The premier of Western Australia is the head of government of the state of Western Australia. The role of premier at a state level is similar to the role of the prime minister of Australia at a federal level. The premier leads the executive branch of the Government of Western Australia and is accountable to the Parliament of Western Australia. The premier is appointed by the governor of Western Australia. By convention, the governor appoints as premier whoever has the support of the majority of the Western Australian Legislative Assembly. In practice, this means that the premier is the leader of the political party or group of parties with a majority of seats in the Legislative Assembly (lower house). Since Western Australia achieved self-governance in 1890, there have been 31 premiers. Mark McGowan is the current premier, having been appointed to the position on 17 March 2017.

History
The position of premier is not mentioned in the constitution of Western Australia. From 1890 to 1917, the premier was not an official position, rather, it was the title unofficially given, but widely used to refer, to the head of the government. When Western Australia became a self-governing colony in 1890, Governor William Robinson initially indicated he would use the title prime minister to refer to the head of the government. However, after he selected John Forrest, the title premier was used for consistency with the other Australian colonies. The position was first officially mentioned when the governor appointed Henry Lefroy as premier on 28 June 1917. However, when the governor designated and declared the six executive offices of the government on 2 July 1917, the position of premier was not listed, creating an ambiguity. It was not until 3 April 1947 that the premier became one of the executive offices of the government.

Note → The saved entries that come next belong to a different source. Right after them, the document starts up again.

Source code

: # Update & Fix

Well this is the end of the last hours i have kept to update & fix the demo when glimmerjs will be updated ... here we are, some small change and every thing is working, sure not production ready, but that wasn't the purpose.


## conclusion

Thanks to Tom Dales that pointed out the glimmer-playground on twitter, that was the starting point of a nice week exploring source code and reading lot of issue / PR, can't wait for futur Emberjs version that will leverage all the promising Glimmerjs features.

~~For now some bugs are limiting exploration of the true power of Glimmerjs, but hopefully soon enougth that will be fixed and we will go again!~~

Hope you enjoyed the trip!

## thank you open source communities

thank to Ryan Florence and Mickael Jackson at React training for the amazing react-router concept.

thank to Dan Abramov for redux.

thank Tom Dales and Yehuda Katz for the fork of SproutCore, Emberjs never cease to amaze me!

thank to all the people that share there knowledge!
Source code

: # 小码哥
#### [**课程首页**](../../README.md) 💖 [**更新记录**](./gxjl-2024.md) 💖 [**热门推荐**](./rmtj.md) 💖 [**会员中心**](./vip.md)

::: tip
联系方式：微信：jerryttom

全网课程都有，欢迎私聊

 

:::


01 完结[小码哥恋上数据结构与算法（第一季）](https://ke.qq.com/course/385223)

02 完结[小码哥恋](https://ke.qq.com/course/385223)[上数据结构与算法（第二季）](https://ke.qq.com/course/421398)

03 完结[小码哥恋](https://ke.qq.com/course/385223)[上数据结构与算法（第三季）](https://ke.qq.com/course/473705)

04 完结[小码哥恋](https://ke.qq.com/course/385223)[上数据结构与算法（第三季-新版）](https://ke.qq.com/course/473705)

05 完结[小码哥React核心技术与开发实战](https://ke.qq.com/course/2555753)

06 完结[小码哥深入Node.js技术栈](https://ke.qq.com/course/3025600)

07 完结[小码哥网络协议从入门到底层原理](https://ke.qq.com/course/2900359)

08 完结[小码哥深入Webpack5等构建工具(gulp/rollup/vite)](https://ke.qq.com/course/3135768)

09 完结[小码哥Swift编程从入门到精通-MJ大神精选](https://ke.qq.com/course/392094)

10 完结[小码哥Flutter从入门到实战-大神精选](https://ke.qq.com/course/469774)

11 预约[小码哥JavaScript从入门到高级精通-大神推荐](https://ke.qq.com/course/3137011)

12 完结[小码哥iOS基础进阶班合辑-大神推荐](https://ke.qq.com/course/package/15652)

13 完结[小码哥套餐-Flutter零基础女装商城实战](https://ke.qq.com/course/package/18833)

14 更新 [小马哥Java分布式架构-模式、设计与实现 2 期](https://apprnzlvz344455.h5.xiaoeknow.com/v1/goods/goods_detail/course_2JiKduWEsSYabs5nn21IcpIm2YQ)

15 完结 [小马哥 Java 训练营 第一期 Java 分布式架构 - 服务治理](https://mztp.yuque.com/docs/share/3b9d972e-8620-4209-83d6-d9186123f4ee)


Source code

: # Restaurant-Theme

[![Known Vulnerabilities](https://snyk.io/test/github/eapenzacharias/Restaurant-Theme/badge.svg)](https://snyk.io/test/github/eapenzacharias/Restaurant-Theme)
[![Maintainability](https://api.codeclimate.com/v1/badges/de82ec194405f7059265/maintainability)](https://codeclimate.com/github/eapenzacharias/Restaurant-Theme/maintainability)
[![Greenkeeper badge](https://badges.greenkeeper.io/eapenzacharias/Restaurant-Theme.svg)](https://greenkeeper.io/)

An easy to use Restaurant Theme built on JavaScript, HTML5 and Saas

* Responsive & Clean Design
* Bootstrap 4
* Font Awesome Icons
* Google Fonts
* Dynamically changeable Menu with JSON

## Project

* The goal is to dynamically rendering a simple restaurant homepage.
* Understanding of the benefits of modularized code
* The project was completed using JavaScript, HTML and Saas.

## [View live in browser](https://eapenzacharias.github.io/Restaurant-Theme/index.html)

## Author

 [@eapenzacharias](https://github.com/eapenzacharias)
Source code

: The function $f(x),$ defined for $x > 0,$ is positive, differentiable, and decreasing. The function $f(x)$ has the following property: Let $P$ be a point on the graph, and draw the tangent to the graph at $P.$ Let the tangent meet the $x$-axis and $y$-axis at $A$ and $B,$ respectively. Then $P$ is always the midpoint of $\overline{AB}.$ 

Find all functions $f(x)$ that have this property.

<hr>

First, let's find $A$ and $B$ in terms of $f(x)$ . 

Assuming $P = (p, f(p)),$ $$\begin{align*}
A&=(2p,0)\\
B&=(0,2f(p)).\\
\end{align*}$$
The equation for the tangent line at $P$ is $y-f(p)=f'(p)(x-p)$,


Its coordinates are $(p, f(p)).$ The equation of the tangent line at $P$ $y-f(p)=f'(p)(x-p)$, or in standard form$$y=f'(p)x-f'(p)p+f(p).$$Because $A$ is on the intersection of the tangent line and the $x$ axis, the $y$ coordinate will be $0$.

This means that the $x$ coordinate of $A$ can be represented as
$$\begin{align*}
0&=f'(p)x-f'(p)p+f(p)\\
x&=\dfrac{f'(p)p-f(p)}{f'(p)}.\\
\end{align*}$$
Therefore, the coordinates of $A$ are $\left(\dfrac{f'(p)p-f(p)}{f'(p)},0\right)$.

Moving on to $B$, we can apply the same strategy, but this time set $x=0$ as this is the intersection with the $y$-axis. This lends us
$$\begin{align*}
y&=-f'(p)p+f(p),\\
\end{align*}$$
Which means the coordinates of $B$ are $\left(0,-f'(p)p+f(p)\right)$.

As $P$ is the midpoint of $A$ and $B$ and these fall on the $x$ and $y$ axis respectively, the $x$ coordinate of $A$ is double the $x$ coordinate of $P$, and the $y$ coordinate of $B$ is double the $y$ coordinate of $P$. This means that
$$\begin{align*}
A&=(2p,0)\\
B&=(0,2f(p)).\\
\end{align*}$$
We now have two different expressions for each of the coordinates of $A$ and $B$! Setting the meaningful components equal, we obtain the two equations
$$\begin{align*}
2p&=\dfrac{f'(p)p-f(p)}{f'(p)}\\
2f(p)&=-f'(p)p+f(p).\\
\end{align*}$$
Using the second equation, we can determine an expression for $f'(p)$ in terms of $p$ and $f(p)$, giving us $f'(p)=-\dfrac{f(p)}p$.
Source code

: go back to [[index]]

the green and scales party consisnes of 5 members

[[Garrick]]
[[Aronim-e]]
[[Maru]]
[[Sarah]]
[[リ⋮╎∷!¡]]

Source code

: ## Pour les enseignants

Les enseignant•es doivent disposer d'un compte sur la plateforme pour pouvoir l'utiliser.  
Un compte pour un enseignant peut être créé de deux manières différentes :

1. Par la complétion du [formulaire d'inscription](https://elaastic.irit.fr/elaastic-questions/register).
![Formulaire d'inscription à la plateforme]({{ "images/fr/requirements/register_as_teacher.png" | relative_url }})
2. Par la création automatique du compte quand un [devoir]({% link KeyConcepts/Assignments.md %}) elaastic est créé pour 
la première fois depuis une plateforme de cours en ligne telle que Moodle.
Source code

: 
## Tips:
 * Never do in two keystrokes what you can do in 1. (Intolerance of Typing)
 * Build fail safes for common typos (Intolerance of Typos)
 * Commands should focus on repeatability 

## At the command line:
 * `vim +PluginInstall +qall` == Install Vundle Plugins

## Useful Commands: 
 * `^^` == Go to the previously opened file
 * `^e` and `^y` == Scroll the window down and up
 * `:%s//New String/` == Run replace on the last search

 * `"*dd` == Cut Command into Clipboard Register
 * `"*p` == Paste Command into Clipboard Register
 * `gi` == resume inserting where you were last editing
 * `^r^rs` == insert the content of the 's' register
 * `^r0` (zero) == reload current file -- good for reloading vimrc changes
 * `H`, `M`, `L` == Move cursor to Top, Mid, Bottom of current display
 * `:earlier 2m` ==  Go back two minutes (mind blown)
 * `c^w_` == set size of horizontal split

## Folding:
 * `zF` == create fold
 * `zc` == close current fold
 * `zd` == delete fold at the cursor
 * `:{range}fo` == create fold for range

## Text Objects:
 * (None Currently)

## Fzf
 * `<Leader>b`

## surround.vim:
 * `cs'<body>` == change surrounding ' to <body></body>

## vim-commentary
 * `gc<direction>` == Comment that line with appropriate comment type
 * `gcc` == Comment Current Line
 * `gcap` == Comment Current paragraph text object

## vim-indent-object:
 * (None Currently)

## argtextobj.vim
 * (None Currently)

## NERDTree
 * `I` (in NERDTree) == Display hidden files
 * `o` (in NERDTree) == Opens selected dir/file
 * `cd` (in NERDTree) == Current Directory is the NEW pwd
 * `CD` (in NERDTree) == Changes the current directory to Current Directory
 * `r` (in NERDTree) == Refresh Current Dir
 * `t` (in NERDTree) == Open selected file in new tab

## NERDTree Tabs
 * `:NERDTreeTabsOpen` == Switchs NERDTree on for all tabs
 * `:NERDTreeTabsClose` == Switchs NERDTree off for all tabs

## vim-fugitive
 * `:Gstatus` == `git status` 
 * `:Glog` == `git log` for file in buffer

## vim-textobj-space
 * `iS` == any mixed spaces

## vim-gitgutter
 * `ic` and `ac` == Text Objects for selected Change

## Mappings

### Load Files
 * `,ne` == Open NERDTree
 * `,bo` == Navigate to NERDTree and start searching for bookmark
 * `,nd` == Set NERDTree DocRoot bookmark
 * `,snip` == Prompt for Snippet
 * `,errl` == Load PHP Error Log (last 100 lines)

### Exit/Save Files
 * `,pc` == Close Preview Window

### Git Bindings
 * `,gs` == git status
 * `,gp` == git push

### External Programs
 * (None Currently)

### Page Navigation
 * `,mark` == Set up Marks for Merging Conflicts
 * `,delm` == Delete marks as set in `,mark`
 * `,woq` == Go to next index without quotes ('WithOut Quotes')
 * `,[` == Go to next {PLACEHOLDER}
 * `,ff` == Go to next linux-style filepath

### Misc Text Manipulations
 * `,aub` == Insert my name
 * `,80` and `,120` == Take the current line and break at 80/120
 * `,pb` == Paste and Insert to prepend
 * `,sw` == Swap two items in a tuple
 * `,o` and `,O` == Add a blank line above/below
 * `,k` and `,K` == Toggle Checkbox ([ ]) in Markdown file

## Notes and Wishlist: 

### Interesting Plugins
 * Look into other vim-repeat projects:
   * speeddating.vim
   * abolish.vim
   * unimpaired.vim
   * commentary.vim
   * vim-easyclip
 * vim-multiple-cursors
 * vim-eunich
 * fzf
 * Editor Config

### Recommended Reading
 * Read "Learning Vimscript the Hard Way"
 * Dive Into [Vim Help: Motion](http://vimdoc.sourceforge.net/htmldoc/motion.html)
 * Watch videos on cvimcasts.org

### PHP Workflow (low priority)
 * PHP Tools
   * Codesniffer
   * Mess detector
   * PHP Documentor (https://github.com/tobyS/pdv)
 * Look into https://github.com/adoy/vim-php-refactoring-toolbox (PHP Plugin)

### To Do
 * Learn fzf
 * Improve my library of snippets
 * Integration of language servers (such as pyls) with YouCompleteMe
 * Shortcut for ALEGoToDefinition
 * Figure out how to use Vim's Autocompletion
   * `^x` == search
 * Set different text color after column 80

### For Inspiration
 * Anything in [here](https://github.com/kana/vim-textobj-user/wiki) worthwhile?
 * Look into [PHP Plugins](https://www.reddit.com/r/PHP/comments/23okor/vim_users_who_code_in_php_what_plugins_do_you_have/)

The most common cause for a change of premier is an election. Since the 1990s, elections have occurred roughly every four years. Before then, elections were at most three years apart, except for during World War II. A less common cause for a change of premier is the ruling party changing its leader. This can occur as a result of a resignation, death or leadership spill. In this case, the new premier is whoever the party elects as its new leader. Another cause for a change of premier is a loss of majority support in the Legislative Assembly. This commonly occurred in the first three decades of self-governance, but has not occurred since 1916. If this occurs, the premier must either resign or be dismissed by the governor.

Powers and function
The powers of the premier are set out by convention and by legislation. By convention, the premier advises the Monarch of Australia as to who to appoint as governor. The premier advises the governor as to who to appoint to cabinet and which portfolios should be given to each cabinet minister, and the governor follows this advice by convention. The premier sets out the responsibilities of ministers and the acts that they would administer. The premier leads the cabinet and chairs cabinet meetings. They communicate with the governor, the cabinet, the state government, other state and territory governments, the federal government, and overseas governments. The premier advises the governor on when state elections should be held. They oversee the Department of the Premier and Cabinet. Whilst premier, they stay as a member of parliament, and they retain their responsibility for representing their electorate.

Characteristics
As of 2022, there have been 31 premiers of Western Australia. Carmen Lawrence, who was appointed on 12 February 1990, is the first and only woman to be premier of Western Australia. She is also the first woman to be premier of an Australian state. By convention, the premier is a member of the Legislative Assembly. However, the premier can be a member of either house of parliament. Hal Colebatch is the only premier to be a member of the Legislative Council (upper house). He served for 30 days in 1919, making him the shortest serving premier of Western Australia. David Brand is the longest serving premier, serving for 11 years and 335 days between 1959 and 1971. The youngest premier is John Scaddan, who was 35 years, 2 months and 3 days old when he was sworn in in 1911. The oldest premier is John Tonkin, who was 69 years, 1 month and 1 day old when he was sworn in in 1971. Newton Moore became premier after two years in parliament, the least time aside from John Forrest. John Tonkin became premier after almost 38 years in parliament, the most time in parliament before becoming premier. The only father and son pair to have both been premier is Charles Court and his son Richard Court. George Leake, who died of pneumonia on 24 June 1902, is the only premier to have died in office. Newton Moore, Philip Collier, John Willcock and Geoff Gallop are the only premiers to have resigned due to ill health. The only premier to subsequently serve as governor is James Mitchell.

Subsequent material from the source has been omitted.